Writing a program to parse SDTS transfers is not an easy undertaking, as an SDTS/DDF reader works almost like a computer language interpreter. It bootstraps from reading in just 24 bytes to correctly loading the actual data. That data might come in huge amounts, but, if not, well, it's all handled much the same for small transfers, too. From the first 24-byte leader in a DDF file's first record, a reading program must parse a directory of data descriptions to be able to parse those descriptions. These in turn are used to learn how to generally parse the data records, which, when read in, must each be individually parsed with its own leader and directory to finally get at the data itself. There may be one or more DDFs with the transfer's main data, and there is always a tree of interrelated data across multiple DDFs, including especially scale and georeferencing details.

Most GIS programmers probably don't deal with all those details, however, as there is a public domain C++ class library for Win95/NT for reading and writing SDTS files, and also a no-longer-supported library of C functions for MS-DOS and Data General Aviion Unix.

To keep programming as cross-platform as possible, and since I'm not up myself for creating Python C modules, I instead have written a minimum SDTS parser for just the narrowly defined tasks I need in PullSDTS and DEMpy, mainly identifying and extracting of DEM elevations.
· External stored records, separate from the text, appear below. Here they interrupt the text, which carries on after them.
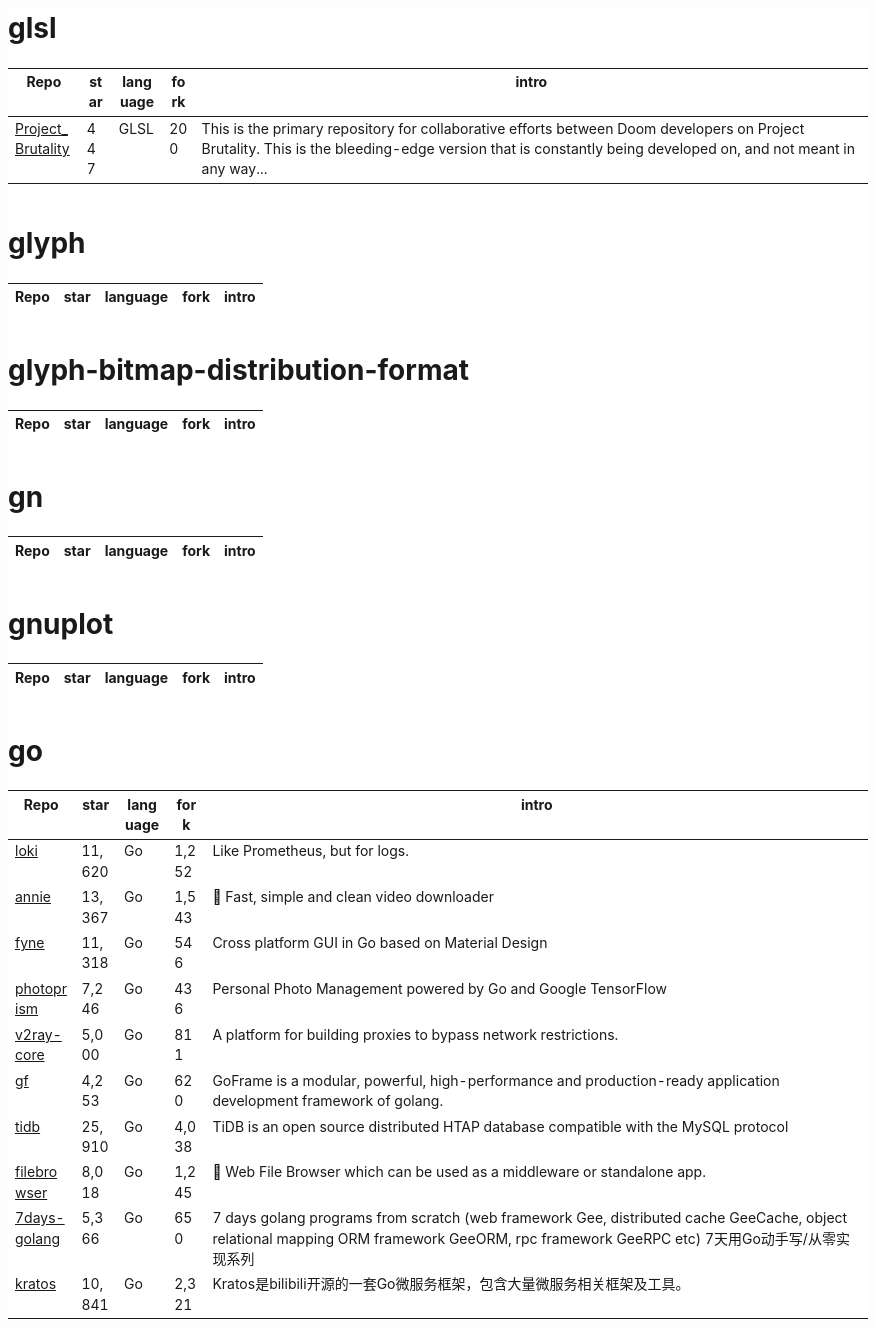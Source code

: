 
# glsl

Repo|star|language|fork|intro
-|-|-|-|-
[Project_Brutality](https://github.com/pa1nki113r/Project_Brutality)|447|GLSL|200|This is the primary repository for collaborative efforts between Doom developers on Project Brutality. This is the bleeding-edge version that is constantly being developed on, and not meant in any way...


# glyph

Repo|star|language|fork|intro
-|-|-|-|-



# glyph-bitmap-distribution-format

Repo|star|language|fork|intro
-|-|-|-|-



# gn

Repo|star|language|fork|intro
-|-|-|-|-



# gnuplot

Repo|star|language|fork|intro
-|-|-|-|-



# go

Repo|star|language|fork|intro
-|-|-|-|-
[loki](https://github.com/grafana/loki)|11,620|Go|1,252|Like Prometheus, but for logs.
[annie](https://github.com/iawia002/annie)|13,367|Go|1,543|👾 Fast, simple and clean video downloader
[fyne](https://github.com/fyne-io/fyne)|11,318|Go|546|Cross platform GUI in Go based on Material Design
[photoprism](https://github.com/photoprism/photoprism)|7,246|Go|436|Personal Photo Management powered by Go and Google TensorFlow
[v2ray-core](https://github.com/v2fly/v2ray-core)|5,000|Go|811|A platform for building proxies to bypass network restrictions.
[gf](https://github.com/gogf/gf)|4,253|Go|620|GoFrame is a modular, powerful, high-performance and production-ready application development framework of golang.
[tidb](https://github.com/pingcap/tidb)|25,910|Go|4,038|TiDB is an open source distributed HTAP database compatible with the MySQL protocol
[filebrowser](https://github.com/filebrowser/filebrowser)|8,018|Go|1,245|📂 Web File Browser which can be used as a middleware or standalone app.
[7days-golang](https://github.com/geektutu/7days-golang)|5,366|Go|650|7 days golang programs from scratch (web framework Gee, distributed cache GeeCache, object relational mapping ORM framework GeeORM, rpc framework GeeRPC etc) 7天用Go动手写/从零实现系列
[kratos](https://github.com/go-kratos/kratos)|10,841|Go|2,321|Kratos是bilibili开源的一套Go微服务框架，包含大量微服务相关框架及工具。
This parser's functions and classes are in the module, sdts.py. You can see how well the module works by running PullSDTS, and you can also import it into your own Python application to access SDTS files. (If you do import into your own script, note that it requires some functions that are in the pulldem.py and gztar.py modules.)

Here's where to learn more about the official SDTS standard:

You will see many references to various standards related to SDTS. The SDTS standard itself is built upon another standard, ISO 8211, which specifies the Data Descriptive File (DDF). ISO 8211 also has been used by some other countries for encoding their GIS data. More correctly, it is ISO/IEC 8211:1994 (which replaced ISO 8211:1985), and you may also see it referred to by the withdrawn U.S. FIPS PUB 123 standard. The first 1994 SDTS standard is called FIPS PUB 173-1, also known as FGDC (STD-002). The current 1998 SDTS standard, besides being just "the SDTS standard," is sometimes referred to as ANSI NCITS 320-1998.

Finally, if you would like to see an informal history of the SDTS standard and the circumstances under which it came about, the following may be of interest: www.socsci.umn.edu/~bongman/gisoc99/poore.htm.


SDTS Notes Page News

25 Sept. 2001: New section explaining briefly the sdts.py module.
16 Sept. 2001: Some changes begun to catch up with developments in SDTS file availability and with PullSDTS's new SDTS capabilities. (The sdts.py module was released a week ago, initially to inspect SDTS files in PullSDTS, with more capabilities to come.)
17 Feb. 2001: New section on how to safely inspect a TAR file and its DDF constituents using the new tarDump script.
9 Feb. 2001: The exploration of DDF Data Records was expanded today with basic code and an explanation about reading DEM-data DDFs.
7 Feb. 2001: "Data Records" subsection begun.
5 Feb. 2001: Section added explaining Data Descriptive Records.
3 Feb. 2001: Page first posted.
28 Jan. 2001: What would become this page begun as a section on the "Python Notes" page.